The Court of Appeal heard the witness's evidence but concluded that if the jury had heard the witness's evidence it would not have raised a doubt in their minds as to the appellants' guilt.
The appeal was dismissed as was the subsequent appeal to the House of Lords [1997] Gazette, 15 October, 39; [1998] AC 382.
After a libel trial in which the jury upheld a television channel's defence of justification in alleging that the senior police officer in the case had lied about his dealings with a prosecution witness, the Criminal Cases Review Commission referred the matter back to the Court of Appeal.
Vera Baird QC and Joel Bennathan (instructed by Birnberg Peirce & Partners) for Mills; Edward Fitzgerald QC and Charles Bott (instructed by Birnberg Peirce & Partners) for Poole; Alun Jenkins QC and Sarah Reagan (instructed by Crown Prosecution Service, Headquarters) for the Crown.
Held, allowing the appeals, that provided that the court, on the second appeal as well as the first, kept in mind its own need to be sure of the safety of a conviction, it was not appropriate, in the absence of exceptional circumstances, for the court to revisit its previous decisions when there was no new argument of law or fact, or new evidence; that the 'jury impact' test in R v Pendleton [2001] UKHL 66; [2002] Gazette, 14 February, 34; [2002] 1 WLR 72, looked at as a range of permissible intrusion into the jury's thought processes for confirmatory purposes, was equally applicable where the new matter was one of argument, either of law, or of interpretation of, or of inference from, the evidence at trial; and that similar questions might also have to be asked as to the effect on the jury of evidence improperly given or of other irregularities at trial.

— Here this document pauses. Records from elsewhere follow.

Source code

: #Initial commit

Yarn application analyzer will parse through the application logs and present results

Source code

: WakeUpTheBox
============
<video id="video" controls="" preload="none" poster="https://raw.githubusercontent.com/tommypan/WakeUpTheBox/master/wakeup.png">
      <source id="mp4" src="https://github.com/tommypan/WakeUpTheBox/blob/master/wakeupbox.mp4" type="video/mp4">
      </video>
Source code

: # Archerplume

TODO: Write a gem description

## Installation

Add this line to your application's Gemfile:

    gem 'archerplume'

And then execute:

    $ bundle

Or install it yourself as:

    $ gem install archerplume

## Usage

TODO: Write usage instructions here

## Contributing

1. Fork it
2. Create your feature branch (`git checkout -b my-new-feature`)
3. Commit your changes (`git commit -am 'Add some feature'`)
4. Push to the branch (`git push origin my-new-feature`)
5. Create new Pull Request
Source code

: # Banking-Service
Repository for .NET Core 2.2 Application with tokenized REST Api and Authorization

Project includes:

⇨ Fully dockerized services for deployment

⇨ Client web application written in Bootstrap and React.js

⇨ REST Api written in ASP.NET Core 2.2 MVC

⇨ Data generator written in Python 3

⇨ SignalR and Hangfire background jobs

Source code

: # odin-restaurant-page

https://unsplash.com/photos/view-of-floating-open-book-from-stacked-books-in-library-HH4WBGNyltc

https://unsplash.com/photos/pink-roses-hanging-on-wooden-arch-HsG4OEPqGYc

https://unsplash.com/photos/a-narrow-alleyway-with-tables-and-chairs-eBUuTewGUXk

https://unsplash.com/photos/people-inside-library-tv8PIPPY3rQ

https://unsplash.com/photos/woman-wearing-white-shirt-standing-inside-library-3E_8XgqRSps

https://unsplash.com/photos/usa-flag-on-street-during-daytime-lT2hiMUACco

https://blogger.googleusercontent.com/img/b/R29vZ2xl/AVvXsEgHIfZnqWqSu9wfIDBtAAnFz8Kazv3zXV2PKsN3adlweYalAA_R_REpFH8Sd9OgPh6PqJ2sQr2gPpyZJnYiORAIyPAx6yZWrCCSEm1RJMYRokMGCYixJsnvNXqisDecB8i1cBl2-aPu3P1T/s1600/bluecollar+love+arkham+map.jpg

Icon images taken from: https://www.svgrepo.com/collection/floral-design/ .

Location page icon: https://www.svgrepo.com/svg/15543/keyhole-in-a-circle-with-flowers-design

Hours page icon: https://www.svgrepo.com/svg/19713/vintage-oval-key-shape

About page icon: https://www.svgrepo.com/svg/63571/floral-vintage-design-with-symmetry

Chanting of racialist nature at football match - 'Paki' used in derogatory sense - insulting within meaning of Football (Offences) Act 1991
Director of Public Prosecutions v Stoke on Trent Magistrates' Court: QBD (Lord Justice Auld and Mr Justice Goldring): 16 June 2003
The defendant was charged with attending a football match and chanting the words, 'you're just a town full of Pakis'.
At the trial, he admitted to the charge but submitted that the words were not of a racialist nature within the meaning of section 3(2)(b) of the Football (Offences) Act 1991.
The district judge acquitted the defendant and found that the chant was not insulting - the phrase was mere doggerel and the term 'Paki' was nothing more than 'Brit', 'Aussie' or 'Kiwi' and was short form for 'Pakistani'.
The Director of Public Prosecutions appealed by way of case stated.
Edward Coke (instructed by Crown Prosecution Service, Newcastle-under-Lyme) for the claimant; the defendant did not appear and was not represented.
Held, allowing the application, that the chant was insulting within the meaning of section 3(2)(b) of the 1991 Act because it was implicit that Oldham was inferior because of the nationality or ethnic origin of a number of citizens, and 'Paki' demonstrated that it was those of Pakistani origin who were the cause of the inferiority; that the term 'Paki' was used in a racially abusive or derogative sense, the word 'just' in the chant was indicative of that fact; and that accordingly, the defendant's admitted behaviour fell within the mischief at which the statute was aimed and the case would be remitted to the judge with a direction to convict.